In response, Western officials and big investors have focused their attention on channeling more money to Russia through the International Monetary Fund. Any new assistance would be on top of a $9.2 billion aid package that is already in the works.
But while Washington contemplates lending billions of dollars more to the Russian government, it continues to maintain pervasive trade barriers that prevent significant increases in Russian exports to the United States. President Clinton publicly proclaims the U.S. desire to help Russia, but those trade barriers are stifling the chances of its 150 million citizens to build better lives.

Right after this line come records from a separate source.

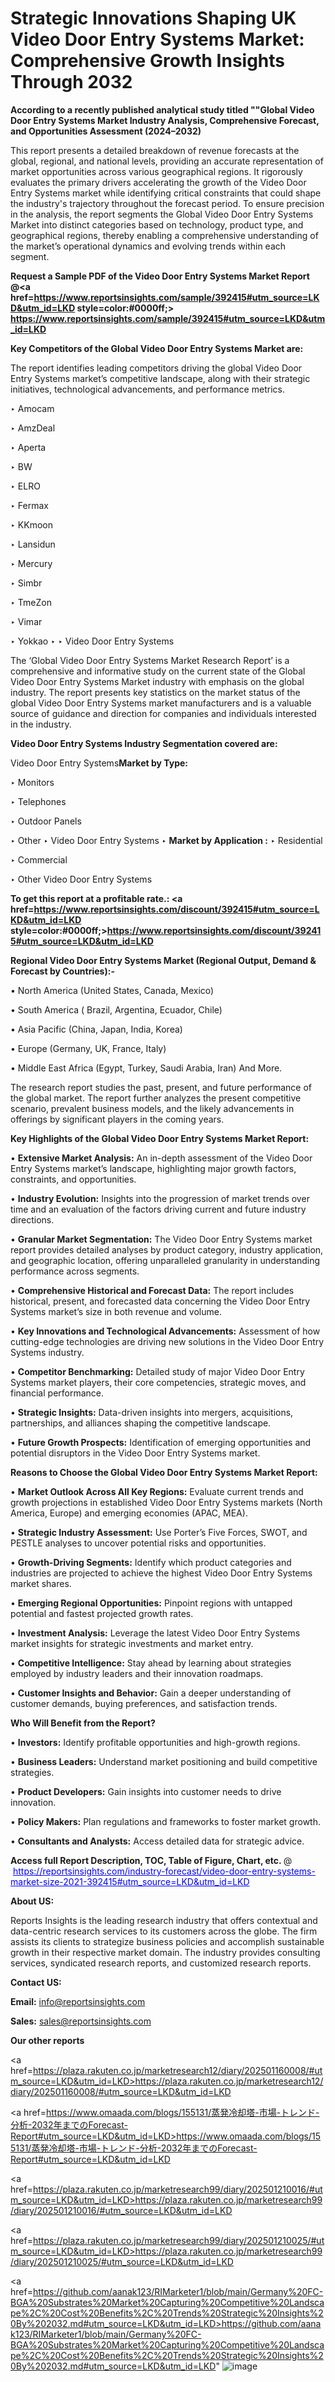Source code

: # Strategic Innovations Shaping UK Video Door Entry Systems Market: Comprehensive Growth Insights Through 2032

<strong>According to a recently published analytical study titled ""Global Video Door Entry Systems Market Industry Analysis, Comprehensive Forecast, and Opportunities Assessment (2024–2032)</strong>

This report presents a detailed breakdown of revenue forecasts at the global, regional, and national levels, providing an accurate representation of market opportunities across various geographical regions. It rigorously evaluates the primary drivers accelerating the growth of the Video Door Entry Systems market while identifying critical constraints that could shape the industry's trajectory throughout the forecast period. To ensure precision in the analysis, the report segments the Global Video Door Entry Systems Market into distinct categories based on technology, product type, and geographical regions, thereby enabling a comprehensive understanding of the market’s operational dynamics and evolving trends within each segment.

<strong>Request a Sample PDF of the Video Door Entry Systems Market Report </strong><strong>@<a href=https://www.reportsinsights.com/sample/392415#utm_source=LKD&utm_id=LKD style=color:#0000ff;> https://www.reportsinsights.com/sample/392415#utm_source=LKD&utm_id=LKD</a></strong></font>

<strong>Key Competitors of the Global Video Door Entry Systems Market are:</strong>

The report identifies leading competitors driving the global Video Door Entry Systems market’s competitive landscape, along with their strategic initiatives, technological advancements, and performance metrics.

‣ Amocam

‣ AmzDeal

‣ Aperta

‣ BW

‣ ELRO

‣ Fermax

‣ KKmoon

‣ Lansidun

‣ Mercury

‣ Simbr

‣ TmeZon

‣ Vimar

‣ Yokkao
‣ 
‣ Video Door Entry Systems

The ‘Global Video Door Entry Systems Market Research Report’ is a comprehensive and informative study on the current state of the Global Video Door Entry Systems Market industry with emphasis on the global industry. The report presents key statistics on the market status of the global Video Door Entry Systems market manufacturers and is a valuable source of guidance and direction for companies and individuals interested in the industry.

<strong>Video Door Entry Systems Industry Segmentation covered are:</strong>

Video Door Entry Systems<strong>Market by Type:</strong>

‣ Monitors

‣ Telephones

‣ Outdoor Panels

‣ Other
‣ Video Door Entry Systems 
‣ 
<strong>Market by Application :</strong>
‣ Residential

‣ Commercial

‣ Other
Video Door Entry Systems

<strong>To get this report at a profitable rate.: <a href=https://www.reportsinsights.com/discount/392415#utm_source=LKD&utm_id=LKD style=color:#0000ff;>https://www.reportsinsights.com/discount/392415#utm_source=LKD&utm_id=LKD</a></strong></font>

<strong>Regional Video Door Entry Systems Market (Regional Output, Demand &amp; Forecast by Countries):-</strong>

• North America (United States, Canada, Mexico)

• South America ( Brazil, Argentina, Ecuador, Chile)

• Asia Pacific (China, Japan, India, Korea)

• Europe (Germany, UK, France, Italy)

• Middle East Africa (Egypt, Turkey, Saudi Arabia, Iran) And More.

The research report studies the past, present, and future performance of the global market. The report further analyzes the present competitive scenario, prevalent business models, and the likely advancements in offerings by significant players in the coming years.

<strong>Key Highlights of the Global Video Door Entry Systems Market Report:</strong>

• <strong>Extensive Market Analysis:</strong> An in-depth assessment of the Video Door Entry Systems market’s landscape, highlighting major growth factors, constraints, and opportunities.

• <strong>Industry Evolution:</strong> Insights into the progression of market trends over time and an evaluation of the factors driving current and future industry directions.

• <strong>Granular Market Segmentation:</strong> The Video Door Entry Systems market report provides detailed analyses by product category, industry application, and geographic location, offering unparalleled granularity in understanding performance across segments.

• <strong>Comprehensive Historical and Forecast Data:</strong> The report includes historical, present, and forecasted data concerning the Video Door Entry Systems market’s size in both revenue and volume.

• <strong>Key Innovations and Technological Advancements:</strong> Assessment of how cutting-edge technologies are driving new solutions in the Video Door Entry Systems industry.

• <strong>Competitor Benchmarking:</strong> Detailed study of major Video Door Entry Systems market players, their core competencies, strategic moves, and financial performance.

• <strong>Strategic Insights:</strong> Data-driven insights into mergers, acquisitions, partnerships, and alliances shaping the competitive landscape.

• <strong>Future Growth Prospects:</strong> Identification of emerging opportunities and potential disruptors in the Video Door Entry Systems market.

<strong>Reasons to Choose the Global Video Door Entry Systems Market Report:</strong>

• <strong>Market Outlook Across All Key Regions:</strong> Evaluate current trends and growth projections in established Video Door Entry Systems markets (North America, Europe) and emerging economies (APAC, MEA).

• <strong>Strategic Industry Assessment:</strong> Use Porter’s Five Forces, SWOT, and PESTLE analyses to uncover potential risks and opportunities.

• <strong>Growth-Driving Segments:</strong> Identify which product categories and industries are projected to achieve the highest Video Door Entry Systems market shares.

• <strong>Emerging Regional Opportunities:</strong> Pinpoint regions with untapped potential and fastest projected growth rates.

• <strong>Investment Analysis:</strong> Leverage the latest Video Door Entry Systems market insights for strategic investments and market entry.

• <strong>Competitive Intelligence:</strong> Stay ahead by learning about strategies employed by industry leaders and their innovation roadmaps.

• <strong>Customer Insights and Behavior:</strong> Gain a deeper understanding of customer demands, buying preferences, and satisfaction trends.

<strong>Who Will Benefit from the Report?</strong>

• <strong>Investors:</strong> Identify profitable opportunities and high-growth regions.

• <strong>Business Leaders:</strong> Understand market positioning and build competitive strategies.

• <strong>Product Developers:</strong> Gain insights into customer needs to drive innovation.

• <strong>Policy Makers:</strong> Plan regulations and frameworks to foster market growth.

• <strong>Consultants and Analysts:</strong> Access detailed data for strategic advice.
</ul>
<strong>Access full Report Description, TOC, Table of Figure, Chart, etc. </strong>@  <a href=https://reportsinsights.com/industry-forecast/video-door-entry-systems-market-size-2021-392415#utm_source=LKD&utm_id=LKD style=color:#0000ff;>https://reportsinsights.com/industry-forecast/video-door-entry-systems-market-size-2021-392415#utm_source=LKD&utm_id=LKD</a></font>

<strong><strong>About US</strong>:</strong>

Reports Insights is the leading research industry that offers contextual and data-centric research services to its customers across the globe. The firm assists its clients to strategize business policies and accomplish sustainable growth in their respective market domain. The industry provides consulting services, syndicated research reports, and customized research reports.

<strong>Contact US:</strong>

<p class=""""><b>Email:</b> <a href=mailto:info@reportsinsights.com>info@reportsinsights.com</a></p>
<p class=""""><b>Sales:</b> <a href=mailto:sales@reportsinsights.com>sales@reportsinsights.com</a></p>

<strong>Our other reports</strong>

<a href=https://plaza.rakuten.co.jp/marketresearch12/diary/202501160008/#utm_source=LKD&utm_id=LKD>https://plaza.rakuten.co.jp/marketresearch12/diary/202501160008/#utm_source=LKD&utm_id=LKD</a>

<a href=https://www.omaada.com/blogs/155131/蒸発冷却塔-市場-トレンド-分析-2032年までのForecast-Report#utm_source=LKD&utm_id=LKD>https://www.omaada.com/blogs/155131/蒸発冷却塔-市場-トレンド-分析-2032年までのForecast-Report#utm_source=LKD&utm_id=LKD</a>

<a href=https://plaza.rakuten.co.jp/marketresearch99/diary/202501210016/#utm_source=LKD&utm_id=LKD>https://plaza.rakuten.co.jp/marketresearch99/diary/202501210016/#utm_source=LKD&utm_id=LKD</a>

<a href=https://plaza.rakuten.co.jp/marketresearch99/diary/202501210025/#utm_source=LKD&utm_id=LKD>https://plaza.rakuten.co.jp/marketresearch99/diary/202501210025/#utm_source=LKD&utm_id=LKD</a>

<a href=https://github.com/aanak123/RIMarketer1/blob/main/Germany%20FC-BGA%20Substrates%20Market%20Capturing%20Competitive%20Landscape%2C%20Cost%20Benefits%2C%20Trends%20Strategic%20Insights%20By%202032.md#utm_source=LKD&utm_id=LKD>https://github.com/aanak123/RIMarketer1/blob/main/Germany%20FC-BGA%20Substrates%20Market%20Capturing%20Competitive%20Landscape%2C%20Cost%20Benefits%2C%20Trends%20Strategic%20Insights%20By%202032.md#utm_source=LKD&utm_id=LKD</a>"
![image](https://github.com/user-attachments/assets/0d63c20d-5eb3-430c-906c-93b9154c798e)

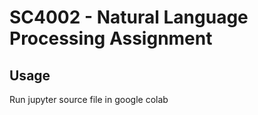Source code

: 
# SC4002 - Natural Language Processing Assignment

## Usage
Run jupyter source file in google colab
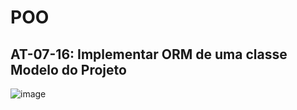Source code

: # POO
## AT-07-16: Implementar ORM de uma classe Modelo do Projeto

![image](https://github.com/user-attachments/assets/8fcc5ef2-de85-4a94-bc28-1f06c62bf9db)



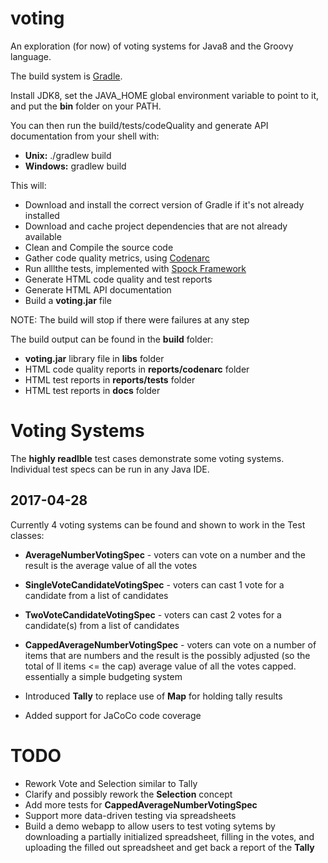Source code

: # voting
An exploration (for now) of voting systems for Java8 and the Groovy language.


The build system is [Gradle](https://gradle.org/).

Install JDK8, set the JAVA_HOME global environment variable to point to it, and put the **bin** folder on your PATH.

You can then run the build/tests/codeQuality and generate API documentation from your shell with:
* **Unix:** ./gradlew build
* **Windows:** gradlew build

This will:
* Download and install the correct version of Gradle if it's not already installed
* Download and cache project dependencies that are not already available
* Clean and Compile the source code
* Gather code quality metrics, using [Codenarc](http://codenarc.sourceforge.net/)
* Run alllthe tests, implemented with [Spock Framework](http://spockframework.org/)
* Generate HTML code quality and test reports
* Generate HTML API documentation
* Build a **voting.jar** file

NOTE: The build will stop if there were failures at any step

The build output can be found in the **build** folder:
* **voting.jar** library file in **libs** folder
* HTML code quality reports in **reports/codenarc** folder
* HTML test reports in **reports/tests** folder
* HTML test reports in **docs** folder



# Voting Systems
The **highly readlble** test cases demonstrate some voting systems. Individual test specs can be run in any Java IDE.

## 2017-04-28 ##
Currently 4 voting systems can be found and shown to work in the Test classes:
* **AverageNumberVotingSpec** - voters can vote on a number and the result is the average value of all the votes
* **SingleVoteCandidateVotingSpec** - voters can cast 1 vote for a candidate from a list of candidates
* **TwoVoteCandidateVotingSpec** - voters can cast 2 votes for a candidate(s) from a list of candidates
* **CappedAverageNumberVotingSpec** - voters can vote on a number of items that are numbers and the result is the 
    possibly adjusted (so the total of ll items <= the cap) average value of all the votes capped. essentially a simple budgeting system  

* Introduced **Tally** to replace use of **Map** for holding tally results
* Added support for JaCoCo code coverage

# TODO
* Rework Vote and Selection similar to Tally
* Clarify and possibly rework the **Selection** concept
* Add more tests for **CappedAverageNumberVotingSpec**
* Support more data-driven testing via spreadsheets
* Build a demo webapp to allow users to test voting sytems by downloading a partially initialized spreadsheet, filling in the votes, and uploading the filled out spreadsheet and get back a report of the **Tally**



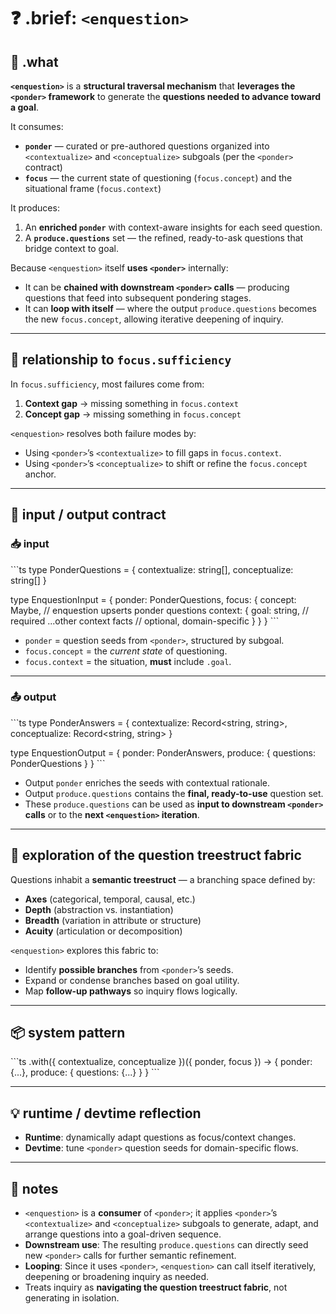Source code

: # ❓ .brief: `<enquestion>`

## 🧭 .what
**`<enquestion>`** is a **structural traversal mechanism** that **leverages the `<ponder>` framework**
to generate the **questions needed to advance toward a goal**.

It consumes:
- **`ponder`** — curated or pre-authored questions organized into `<contextualize>` and `<conceptualize>` subgoals (per the `<ponder>` contract)
- **`focus`** — the current state of questioning (`focus.concept`) and the situational frame (`focus.context`)

It produces:
1. An **enriched `ponder`** with context-aware insights for each seed question.
2. A **`produce.questions`** set — the refined, ready-to-ask questions that bridge context to goal.

Because `<enquestion>` itself **uses `<ponder>`** internally:
- It can be **chained with downstream `<ponder>` calls** — producing questions that feed into subsequent pondering stages.
- It can **loop with itself** — where the output `produce.questions` becomes the new `focus.concept`, allowing iterative deepening of inquiry.

---

## 🔗 relationship to `focus.sufficiency`
In `focus.sufficiency`, most failures come from:
1. **Context gap** → missing something in `focus.context`
2. **Concept gap** → missing something in `focus.concept`

`<enquestion>` resolves both failure modes by:
- Using `<ponder>`’s `<contextualize>` to fill gaps in `focus.context`.
- Using `<ponder>`’s `<conceptualize>` to shift or refine the `focus.concept` anchor.

---

## 🧠 input / output contract

### 📥 input
\`\`\`ts
type PonderQuestions = {
  contextualize: string[],
  conceptualize: string[]
}

type EnquestionInput = {
  ponder: PonderQuestions,
  focus: {
    concept: Maybe<PonderQuestions>, // enquestion upserts ponder questions
    context: {
      goal: string,            // required
      ...other context facts   // optional, domain-specific
    }
  }
}
\`\`\`
- `ponder` = question seeds from `<ponder>`, structured by subgoal.
- `focus.concept` = the *current state* of questioning.
- `focus.context` = the situation, **must** include `.goal`.

---

### 📤 output
\`\`\`ts
type PonderAnswers = {
  contextualize: Record<string, string>,
  conceptualize: Record<string, string>
}

type EnquestionOutput = {
  ponder: PonderAnswers,
  produce: {
    questions: PonderQuestions
  }
}
\`\`\`
- Output `ponder` enriches the seeds with contextual rationale.
- Output `produce.questions` contains the **final, ready-to-use** question set.
- These `produce.questions` can be used as **input to downstream `<ponder>` calls** or to the **next `<enquestion>` iteration**.

---

## 🌿 exploration of the question treestruct fabric
Questions inhabit a **semantic treestruct** — a branching space defined by:
- **Axes** (categorical, temporal, causal, etc.)
- **Depth** (abstraction vs. instantiation)
- **Breadth** (variation in attribute or structure)
- **Acuity** (articulation or decomposition)

`<enquestion>` explores this fabric to:
- Identify **possible branches** from `<ponder>`’s seeds.
- Expand or condense branches based on goal utility.
- Map **follow-up pathways** so inquiry flows logically.

---

## 📦 system pattern
\`\`\`ts
<enquestion>.with({ contextualize, conceptualize })({
  ponder,
  focus
})
→ { ponder: {...}, produce: { questions: {...} } }
\`\`\`

---

## 💡 runtime / devtime reflection
- **Runtime**: dynamically adapt questions as focus/context changes.
- **Devtime**: tune `<ponder>` question seeds for domain-specific flows.

---

## 📎 notes
- `<enquestion>` is a **consumer** of `<ponder>`; it applies `<ponder>`’s `<contextualize>` and `<conceptualize>` subgoals to generate, adapt, and arrange questions into a goal-driven sequence.
- **Downstream use**: The resulting `produce.questions` can directly seed new `<ponder>` calls for further semantic refinement.
- **Looping**: Since it uses `<ponder>`, `<enquestion>` can call itself iteratively, deepening or broadening inquiry as needed.
- Treats inquiry as **navigating the question treestruct fabric**, not generating in isolation.
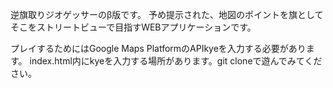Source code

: 逆旗取りジオゲッサーのβ版です。
予め提示された、地図のポイントを旗としてそこをストリートビューで目指すWEBアプリケーションです。

プレイするためにはGoogle Maps PlatformのAPIkyeを入力する必要があります。
index.html内にkyeを入力する場所があります。git cloneで遊んでみてください。

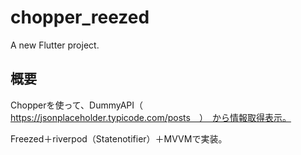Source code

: # chopper_reezed

A new Flutter project.

## 概要

Chopperを使って、DummyAPI（　https://jsonplaceholder.typicode.com/posts　）　から情報取得表示。

Freezed＋riverpod（Statenotifier）＋MVVMで実装。


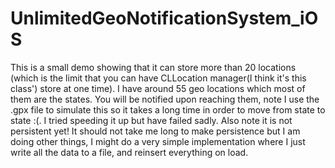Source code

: # UnlimitedGeoNotificationSystem_iOS


This is a small demo showing that it can store more than 20 locations (which is the limit that you can have CLLocation manager(I think it's this class') store at one time). I have around 55 geo locations which most of them are the states. You will be notified upon reaching them, note I use the .gpx file to simulate this so it takes a long time in order to move from state to state :(. I tried speeding it up but have failed sadly. Also note it is not persistent yet! It should not take me long to make persistence but I am doing other things, I might do a very simple implementation where I just write all the data to a file, and reinsert everything on load.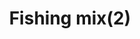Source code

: ---
layout: item
title: Fishing mix(2)
item-id: 11477
datatable: true
id: 11477
name: "Fishing mix(2)"
members: true
lowalch: 60
highalch: 90
examine: "Two doses of fishy Fishing potion."
monsters:
  - id: 5566
    name: "Ferocious barbarian spirit"
    members: true
    combat_level: 166
    wiki_url: "https://oldschool.runescape.wiki/w/Ferocious_barbarian_spirit"
    drops:
      - quantity: "1"
        rarity: 0.0078125
        drop_requirements: null
---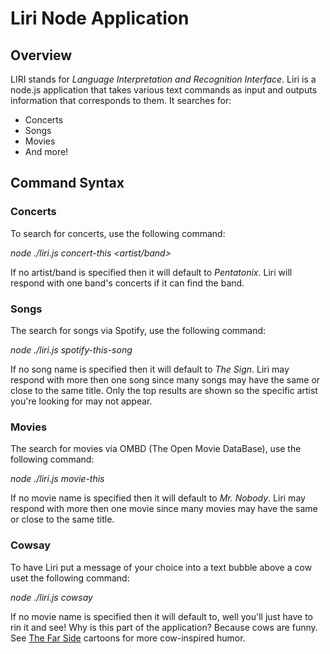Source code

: # Liri Node Application

## Overview
LIRI stands for _Language Interpretation and Recognition Interface_. Liri is a node.js application that takes various text commands as input and outputs information that corresponds to them. It searches for:

* Concerts
* Songs
* Movies
* And more!

## Command Syntax

### Concerts
To search for concerts, use the following command:

_node ./liri.js concert-this <artist/band>_

If no artist/band is specified then it will default to _Pentatonix_. Liri will respond with one band's concerts if it can find the band.

### Songs
The search for songs via Spotify, use the following command:

_node ./liri.js spotify-this-song <songname>_

If no song name is specified then it will default to _The Sign_. Liri may respond with more then one song since many songs may have the same or close to the same title. Only  the top results are shown so the specific artist you're looking for may not appear.

### Movies
The search for movies via OMBD (The Open Movie DataBase), use the following command:

_node ./liri.js movie-this <moviename>_

If no movie name is specified then it will default to _Mr. Nobody_. Liri may respond with more then one movie since many movies may have the same or close to the same title. 

### Cowsay
To have Liri put a message of your choice into a text bubble above a cow uset the following command:

_node ./liri.js cowsay <message>_

If no movie name is specified then it will default to, well you'll just have to rin it and see! Why is this part of the application? Because cows are funny. See [The Far Side](http://www.thefarside.com/) cartoons for more cow-inspired humor. 
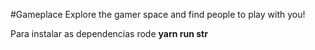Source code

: #Gameplace
Explore the gamer space and find people to play with you!

Para instalar as dependencias rode **yarn run str**
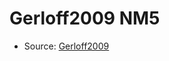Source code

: <a name="material" />

# Gerloff2009 NM5
<script type="application/ld+json">
  {
    "@context": "https://schema.org/",
    "@type": "ChemicalSubstance",
    "http://purl.org/dc/terms/conformsTo":
      {
        "@type": "CreativeWork",
        "@id": "https://bioschemas.org/profiles/ChemicalSubstance/0.4-RELEASE/"
      },
    "@id": "https://egonw.github.io/nanowiki/nanowiki154.html#material",
    "name": "Gerloff2009 NM5",
    "sameAs": "http://127.0.0.1/mediawiki/index.php/Special:URIResolver/Gerloff2009_NM5"
  }
</script>


* Source: [Gerloff2009](Gerloff2009.md)
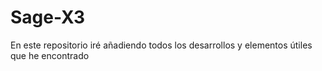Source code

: # Sage-X3
En este repositorio iré añadiendo todos los desarrollos y elementos útiles que he encontrado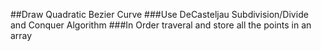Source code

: ##Draw Quadratic Bezier Curve 
###Use DeCasteljau Subdivision/Divide and Conquer Algorithm 
###In Order traveral and store all the points in an array
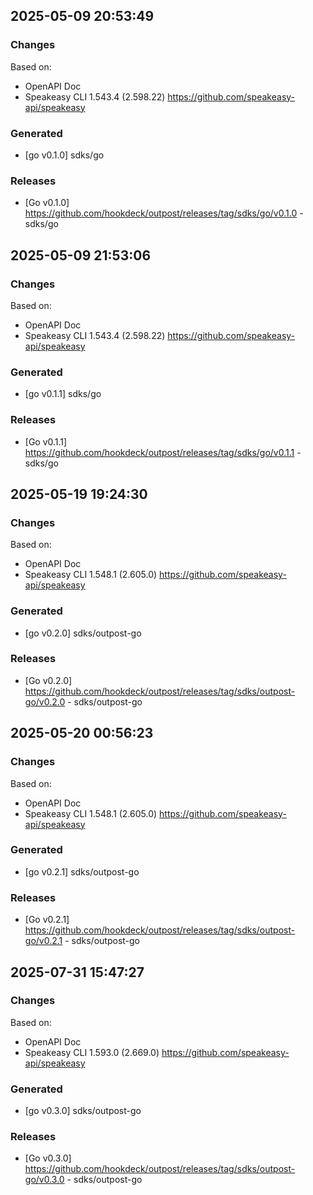 

## 2025-05-09 20:53:49
### Changes
Based on:
- OpenAPI Doc  
- Speakeasy CLI 1.543.4 (2.598.22) https://github.com/speakeasy-api/speakeasy
### Generated
- [go v0.1.0] sdks/go
### Releases
- [Go v0.1.0] https://github.com/hookdeck/outpost/releases/tag/sdks/go/v0.1.0 - sdks/go

## 2025-05-09 21:53:06
### Changes
Based on:
- OpenAPI Doc  
- Speakeasy CLI 1.543.4 (2.598.22) https://github.com/speakeasy-api/speakeasy
### Generated
- [go v0.1.1] sdks/go
### Releases
- [Go v0.1.1] https://github.com/hookdeck/outpost/releases/tag/sdks/go/v0.1.1 - sdks/go

## 2025-05-19 19:24:30
### Changes
Based on:
- OpenAPI Doc  
- Speakeasy CLI 1.548.1 (2.605.0) https://github.com/speakeasy-api/speakeasy
### Generated
- [go v0.2.0] sdks/outpost-go
### Releases
- [Go v0.2.0] https://github.com/hookdeck/outpost/releases/tag/sdks/outpost-go/v0.2.0 - sdks/outpost-go

## 2025-05-20 00:56:23
### Changes
Based on:
- OpenAPI Doc  
- Speakeasy CLI 1.548.1 (2.605.0) https://github.com/speakeasy-api/speakeasy
### Generated
- [go v0.2.1] sdks/outpost-go
### Releases
- [Go v0.2.1] https://github.com/hookdeck/outpost/releases/tag/sdks/outpost-go/v0.2.1 - sdks/outpost-go

## 2025-07-31 15:47:27
### Changes
Based on:
- OpenAPI Doc  
- Speakeasy CLI 1.593.0 (2.669.0) https://github.com/speakeasy-api/speakeasy
### Generated
- [go v0.3.0] sdks/outpost-go
### Releases
- [Go v0.3.0] https://github.com/hookdeck/outpost/releases/tag/sdks/outpost-go/v0.3.0 - sdks/outpost-go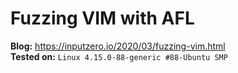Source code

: # Fuzzing VIM with AFL
<b>Blog:</b> https://inputzero.io/2020/03/fuzzing-vim.html<br>
<b>Tested on:</b> `Linux 4.15.0-88-generic #88-Ubuntu SMP`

Ironically, the Russian economy might today be stronger if the Clinton administration had followed its own advice. In a 1995 speech, for example, Vice-President Al Gore said that "President Clinton and the supporters of Russian reform in Congress have long maintained that it would be trade, not aid, that would be the ultimate guarantor of economic growth in the former Soviet Union."
He further declared that "The door is [now] open for Russia to build a vibrant, mutually advantageous trade and investment relationship with the United States and the other market democracies."
In reality, that door was never fully open. Washington has always imposed curbs such as high tariffs and quotas on a range of Russian goods. Those barriers cost Russia $700 million in desperately needed sales each year, according to Russian Deputy Minister for Foreign Economic Relations and Trade Roald Piskoppel.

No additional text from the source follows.